LA SITUAZIONE (1)

LA SITUAZIONE (1):

DOLORI, PERICOLI, DOVERI E CONSOLAZIONI DEI CATTOLICI DEI TEMPI PRESENTI

OPERA DI MONSIGNORE G. G. GAUME PROTONOTARIO APOSTOLICO

Custos, quid nocte?

Sentinella: che è della notte?

ROMA tipografia Tiberina – 1861

LA SITUAZIONE

Lettera al Sig.

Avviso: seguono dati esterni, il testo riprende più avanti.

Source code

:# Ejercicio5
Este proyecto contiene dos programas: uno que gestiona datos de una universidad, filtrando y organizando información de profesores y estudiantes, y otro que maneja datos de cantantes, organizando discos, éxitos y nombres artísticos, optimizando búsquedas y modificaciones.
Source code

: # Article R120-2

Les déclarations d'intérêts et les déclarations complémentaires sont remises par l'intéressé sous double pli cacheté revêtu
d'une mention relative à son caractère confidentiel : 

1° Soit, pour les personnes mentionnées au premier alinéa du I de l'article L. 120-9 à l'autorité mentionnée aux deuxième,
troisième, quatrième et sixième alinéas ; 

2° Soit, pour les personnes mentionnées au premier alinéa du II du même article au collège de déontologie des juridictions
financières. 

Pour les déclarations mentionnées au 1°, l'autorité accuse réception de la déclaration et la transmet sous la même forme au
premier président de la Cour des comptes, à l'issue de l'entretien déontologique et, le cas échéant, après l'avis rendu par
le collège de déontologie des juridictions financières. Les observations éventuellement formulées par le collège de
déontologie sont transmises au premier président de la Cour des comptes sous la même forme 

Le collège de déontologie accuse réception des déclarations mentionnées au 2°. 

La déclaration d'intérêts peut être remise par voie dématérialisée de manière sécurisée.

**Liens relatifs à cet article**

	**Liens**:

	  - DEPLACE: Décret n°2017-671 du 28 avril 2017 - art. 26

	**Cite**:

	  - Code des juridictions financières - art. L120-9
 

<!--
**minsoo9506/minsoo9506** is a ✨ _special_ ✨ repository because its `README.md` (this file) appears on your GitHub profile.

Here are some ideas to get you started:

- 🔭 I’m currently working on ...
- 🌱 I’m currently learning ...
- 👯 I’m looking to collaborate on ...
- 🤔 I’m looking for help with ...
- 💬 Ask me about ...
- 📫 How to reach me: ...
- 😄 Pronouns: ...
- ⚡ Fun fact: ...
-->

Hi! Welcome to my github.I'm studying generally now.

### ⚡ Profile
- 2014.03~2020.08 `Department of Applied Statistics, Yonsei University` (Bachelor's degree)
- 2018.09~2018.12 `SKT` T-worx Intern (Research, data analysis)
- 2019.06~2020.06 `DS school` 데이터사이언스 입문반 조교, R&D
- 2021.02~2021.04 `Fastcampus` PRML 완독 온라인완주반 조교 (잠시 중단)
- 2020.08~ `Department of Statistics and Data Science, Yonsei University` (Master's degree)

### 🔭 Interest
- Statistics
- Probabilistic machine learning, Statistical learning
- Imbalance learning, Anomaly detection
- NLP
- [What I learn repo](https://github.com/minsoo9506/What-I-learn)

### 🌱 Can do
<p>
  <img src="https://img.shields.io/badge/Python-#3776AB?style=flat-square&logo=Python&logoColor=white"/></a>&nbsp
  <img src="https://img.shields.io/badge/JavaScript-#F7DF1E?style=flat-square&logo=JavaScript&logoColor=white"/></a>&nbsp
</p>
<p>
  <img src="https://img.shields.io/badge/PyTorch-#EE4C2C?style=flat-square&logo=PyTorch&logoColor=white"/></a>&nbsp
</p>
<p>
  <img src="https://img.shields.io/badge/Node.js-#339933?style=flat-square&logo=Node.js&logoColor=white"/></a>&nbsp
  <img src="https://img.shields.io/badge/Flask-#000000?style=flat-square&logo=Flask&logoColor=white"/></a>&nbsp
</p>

G. di F. — al castello di B.

DOLORI

Lettera Prima

Caro Amico.

Voi mi rammentate il mio opuscolo OVE ANDIAM NOI? Quest’opera pubblicata sedici anni fa, è agli occhi vostri la storia anticipata di ciò che al presente vediamo; onde mi pregate di dire nel 1860 quello ch’io pensi della situazione dell’Europa, come prediceva nel 1844. Lascio alla vostra amicizia la responsabilità del giudizio, che sarà per portarne. E veramente in quanto al desiderio di sapere ove noi ne siamo, messo da parte tutto quel che alla mia persona si riguarda, chi potrà biasimarlo? perciocché esso viene di troppo giustificato dalla gravità delle circostanze.A certe ore del giorno il sole brilla in tutta la pienezza del suo splendore; onde l’uomo può allora consecrarsi alle sue occupazioni, e camminare senza timore di smarrire la sua via. Ma succede un momento, in cui il sole passa di sotto l’orizzonte; e in tal caso, senza scomparire interamente, gli oggetti si oscurano e si dileguano dalla nostra vista. Succede bentosto la notte, e niuno allora può senza pericolo né lavorare nè camminare. (Ambulate, dum lucem habetis, ut non vos tenebræ comprehendant. Joan. XII. 35— Venit nox, quando nemo potest operari. Id. IX. 4.)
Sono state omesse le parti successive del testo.